- Required action: Pull every line containing "work" out of the listing below.
========
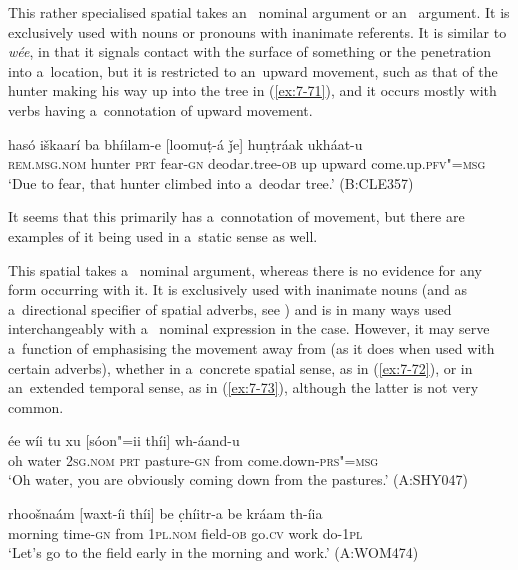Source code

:    This rather specialised spatial  takes an~ nominal argument or an~  argument. It is exclusively used with nouns or pronouns with inanimate referents. It is similar to \textit{wée}, in that it signals contact with the surface of something or the penetration into a~location, but it is restricted to an~upward movement, such as that of the hunter making his way up into the tree in (\ref{ex:7-71}), and it occurs mostly with verbs having a~connotation of upward movement. 

\begin{exe}
\ex
\label{ex:7-71}
\gll hasó iškaarí ba bhíilam-e [loomuṭ-á ǰe] huṇṭráak ukháat-u\\
\textsc{rem.msg.nom} hunter \textsc{prt} fear-\textsc{gn}  deodar.tree-\textsc{ob} up upward come.up.\textsc{pfv"=msg}\\
\glt `Due to fear, that hunter climbed into a~deodar tree.' (B:CLE357)
\end{exe}

It seems that this  primarily has a~connotation of movement, but there are examples of it being used in a~static sense as well.


 This spatial  takes a~ nominal argument, whereas there is no evidence for any  form occurring with it. It is exclusively used with inanimate nouns (and as a~directional specifier of spatial adverbs, see ) and is in many ways used interchangeably with a~ nominal expression in the  case. However, it may serve a~function of emphasising the movement away from (as it does when used with certain adverbs), whether in a~concrete spatial sense, as in (\ref{ex:7-72}), or in an~extended temporal sense, as in (\ref{ex:7-73}), although the latter is not very common.

\begin{exe}
\ex
\label{ex:7-72}
\gll ée wíi tu xu [sóon"=ii thíi] wh-áand-u \\
oh water \textsc{2sg.nom} \textsc{prt} pasture-\textsc{gn} from  come.down-\textsc{prs"=msg}  \\
\glt `Oh water, you are obviously coming down from the pastures.' (A:SHY047)
\end{exe}
\begin{exe}
\ex
\label{ex:7-73}
\gll rhoošnaám [waxt-íi thíi] be c̣híitr-a be kráam th-íia  \\
morning  time-\textsc{gn} from \textsc{1pl.nom} field-\textsc{ob} go.\textsc{cv} work do-\textsc{1pl} \\
\glt `Let's go to the field early in the morning and work.' (A:WOM474)
\end{exe}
========
- Task answer:
morning  time-\textsc{gn} from \textsc{1pl.nom} field-\textsc{ob} go.\textsc{cv} work do-\textsc{1pl} \\
\glt `Let's go to the field early in the morning and work.' (A:WOM474)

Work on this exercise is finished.